August 2008

Risky business

The what, why, when and how of social risk assessment

By M. Whellams

Tournigan representatives took a group of its stakeholders on a hike to the drilling sites to explain their plans.

There’s no question that mining can be a risky business — for the miners themselves, the people living in close proximity to the operations and those investing in mining activities. Operational risks can cause injuries to workers; spills and tailings dam breaks can wreak havoc on the local environment and the lives of those who inhabit it, and delays in production can increase operating costs.

Fortunately, mining companies have made significant strides over the years to better identify and manage health, safety, environmental and financial risks. However, until recently, the industry has not paid as close attention to some of the less obvious social risks to mining companies and their operations.

Conducting a thorough social risk assessment (SRA) prior to and during exploration can assist companies to identify key issues associated with operating in a particular area. Furthermore, SRA can also allow company stakeholders to develop a strategy to mitigate such risks or avoid them altogether.

What is a social risk assessment?

Most Canadian mining companies conduct what is known as a social impact assessment (SIA) as part of the formal planning and approval processes for their mining operations. The purpose of the SIA is to identify how the company’s project could affect the social, economic and cultural conditions in the area of operation.

In contrast to an SIA, the purpose of an SRA is to identify and analyze how the local social, economic and cultural conditions in the area of operation may affect the project — in particular, the company’s risk profile. Depending on the region of operation, an SRI may include a review of the country’s human rights record and any legacy issues associated with mining, an evaluation of the political climate and conflict situation, and, most importantly, an analysis of the project’s stakeholders and their interests and concerns.

Why now?

As Canadian mining companies seek access to new jurisdictions around the world, they are gradually encroaching on environmentally and socially sensitive areas, such as critical wildlife habitats, biodiversity hotspots and indigenous communities. Many of these areas also have other existing challenges including poverty, conflict, political instability and a history of human rights violations.

Consequently, mining companies are increasingly being confronted with serious social challenges, including strong opposition from local and international NGOs, conflicting world views and complex cultural divides.

While companies often perform adequate due diligence to identify financial and operating risks, many social threats are often overlooked. These can lead to significant roadblocks, such as permit delays and even the rejection of mining licenses.

Conducting an SRA is a proactive way of engaging stakeholders upfront to gain a better understanding of their concerns and to identify how the socio-economic and political context might affect the company’s operations. Information gathered in the SRA can then be used by the company to inform the development of its operational, environmental, community investment, stakeholder engagement and communications plans.

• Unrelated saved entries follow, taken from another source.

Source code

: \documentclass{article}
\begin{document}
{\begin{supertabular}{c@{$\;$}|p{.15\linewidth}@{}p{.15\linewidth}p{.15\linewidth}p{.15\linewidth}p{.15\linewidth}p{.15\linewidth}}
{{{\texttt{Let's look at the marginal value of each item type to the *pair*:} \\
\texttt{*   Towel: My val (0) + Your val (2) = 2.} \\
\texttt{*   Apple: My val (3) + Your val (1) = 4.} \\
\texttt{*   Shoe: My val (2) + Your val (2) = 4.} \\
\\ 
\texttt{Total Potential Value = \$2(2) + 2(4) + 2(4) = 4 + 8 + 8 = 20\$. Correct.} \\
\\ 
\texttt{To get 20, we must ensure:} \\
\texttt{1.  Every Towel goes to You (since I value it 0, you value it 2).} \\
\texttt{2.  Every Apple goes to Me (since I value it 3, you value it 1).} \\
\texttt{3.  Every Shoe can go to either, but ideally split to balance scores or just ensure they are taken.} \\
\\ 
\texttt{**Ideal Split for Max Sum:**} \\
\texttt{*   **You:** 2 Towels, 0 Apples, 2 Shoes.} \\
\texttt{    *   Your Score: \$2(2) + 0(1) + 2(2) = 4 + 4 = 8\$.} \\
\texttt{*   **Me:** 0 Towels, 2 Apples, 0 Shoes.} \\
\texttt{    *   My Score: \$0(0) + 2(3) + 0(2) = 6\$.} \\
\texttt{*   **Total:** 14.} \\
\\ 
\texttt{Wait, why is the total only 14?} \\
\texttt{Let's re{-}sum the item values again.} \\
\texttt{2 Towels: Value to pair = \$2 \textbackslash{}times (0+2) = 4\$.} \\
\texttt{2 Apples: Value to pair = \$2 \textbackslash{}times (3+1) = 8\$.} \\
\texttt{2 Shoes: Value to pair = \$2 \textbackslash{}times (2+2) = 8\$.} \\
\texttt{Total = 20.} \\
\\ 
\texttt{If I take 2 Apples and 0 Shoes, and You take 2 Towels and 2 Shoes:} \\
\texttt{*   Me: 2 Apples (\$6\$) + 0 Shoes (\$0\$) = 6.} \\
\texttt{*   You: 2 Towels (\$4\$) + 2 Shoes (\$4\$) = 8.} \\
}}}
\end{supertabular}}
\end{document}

Joe Ringwald, vice president of sustainable development at Tournigan Energy, described the benefits of conducting an SRA at its exploration site in Slovakia: “At first the company paid little attention to in-country social risk, largely out of a lack of knowledge of corporate social risk and social license. The SRA helped identify the importance of social risk and community engagement. This led to assigning budget and personnel to deal with the issues.”